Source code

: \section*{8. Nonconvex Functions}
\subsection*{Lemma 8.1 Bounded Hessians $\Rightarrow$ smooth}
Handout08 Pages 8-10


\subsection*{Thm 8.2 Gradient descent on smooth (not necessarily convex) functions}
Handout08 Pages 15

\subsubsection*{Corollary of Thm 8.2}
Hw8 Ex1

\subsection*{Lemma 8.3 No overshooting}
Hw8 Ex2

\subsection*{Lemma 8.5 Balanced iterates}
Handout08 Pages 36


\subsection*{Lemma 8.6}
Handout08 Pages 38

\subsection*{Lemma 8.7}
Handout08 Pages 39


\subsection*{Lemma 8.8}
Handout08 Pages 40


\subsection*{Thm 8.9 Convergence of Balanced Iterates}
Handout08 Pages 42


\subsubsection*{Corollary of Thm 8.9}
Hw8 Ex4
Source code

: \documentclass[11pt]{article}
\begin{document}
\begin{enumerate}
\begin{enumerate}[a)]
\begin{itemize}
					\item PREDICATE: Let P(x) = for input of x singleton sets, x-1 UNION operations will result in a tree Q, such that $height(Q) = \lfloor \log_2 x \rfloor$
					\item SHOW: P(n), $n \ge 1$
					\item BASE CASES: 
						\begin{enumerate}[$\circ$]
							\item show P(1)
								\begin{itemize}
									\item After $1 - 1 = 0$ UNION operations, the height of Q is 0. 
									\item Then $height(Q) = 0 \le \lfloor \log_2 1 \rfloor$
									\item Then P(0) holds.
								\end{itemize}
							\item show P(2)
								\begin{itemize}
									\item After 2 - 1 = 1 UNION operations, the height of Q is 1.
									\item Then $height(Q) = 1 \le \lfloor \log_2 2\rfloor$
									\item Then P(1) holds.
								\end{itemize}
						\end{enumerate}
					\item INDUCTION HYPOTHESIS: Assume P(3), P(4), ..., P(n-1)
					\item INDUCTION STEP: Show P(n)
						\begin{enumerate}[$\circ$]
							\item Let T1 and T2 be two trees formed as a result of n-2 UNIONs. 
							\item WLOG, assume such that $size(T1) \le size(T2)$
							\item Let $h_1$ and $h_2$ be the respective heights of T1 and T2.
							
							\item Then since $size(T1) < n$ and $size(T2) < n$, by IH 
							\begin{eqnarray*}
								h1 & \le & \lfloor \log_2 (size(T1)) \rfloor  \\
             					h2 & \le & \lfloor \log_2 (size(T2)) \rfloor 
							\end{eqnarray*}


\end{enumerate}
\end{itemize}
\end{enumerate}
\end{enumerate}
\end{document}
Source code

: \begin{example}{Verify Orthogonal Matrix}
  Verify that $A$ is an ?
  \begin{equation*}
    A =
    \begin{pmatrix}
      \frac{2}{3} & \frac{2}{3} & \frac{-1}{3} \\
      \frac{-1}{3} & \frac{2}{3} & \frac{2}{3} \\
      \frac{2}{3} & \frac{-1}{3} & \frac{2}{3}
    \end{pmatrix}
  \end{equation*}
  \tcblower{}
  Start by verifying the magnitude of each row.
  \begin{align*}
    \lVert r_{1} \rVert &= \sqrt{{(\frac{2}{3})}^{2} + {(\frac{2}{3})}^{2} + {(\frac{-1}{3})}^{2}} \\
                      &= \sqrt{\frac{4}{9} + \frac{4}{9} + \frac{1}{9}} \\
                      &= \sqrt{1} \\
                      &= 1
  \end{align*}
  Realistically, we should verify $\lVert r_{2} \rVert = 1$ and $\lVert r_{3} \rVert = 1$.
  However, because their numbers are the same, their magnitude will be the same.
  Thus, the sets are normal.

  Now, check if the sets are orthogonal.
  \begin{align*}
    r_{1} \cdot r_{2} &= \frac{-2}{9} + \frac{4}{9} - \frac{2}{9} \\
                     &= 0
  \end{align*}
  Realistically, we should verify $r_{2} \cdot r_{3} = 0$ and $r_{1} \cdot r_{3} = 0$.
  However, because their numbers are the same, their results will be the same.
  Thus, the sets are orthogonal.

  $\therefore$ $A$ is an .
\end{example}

What is expected:
Search the entries above for the string "holds", and report each line where it occurs.

Answer to this exercise:
									\item Then P(0) holds.
									\item Then P(1) holds.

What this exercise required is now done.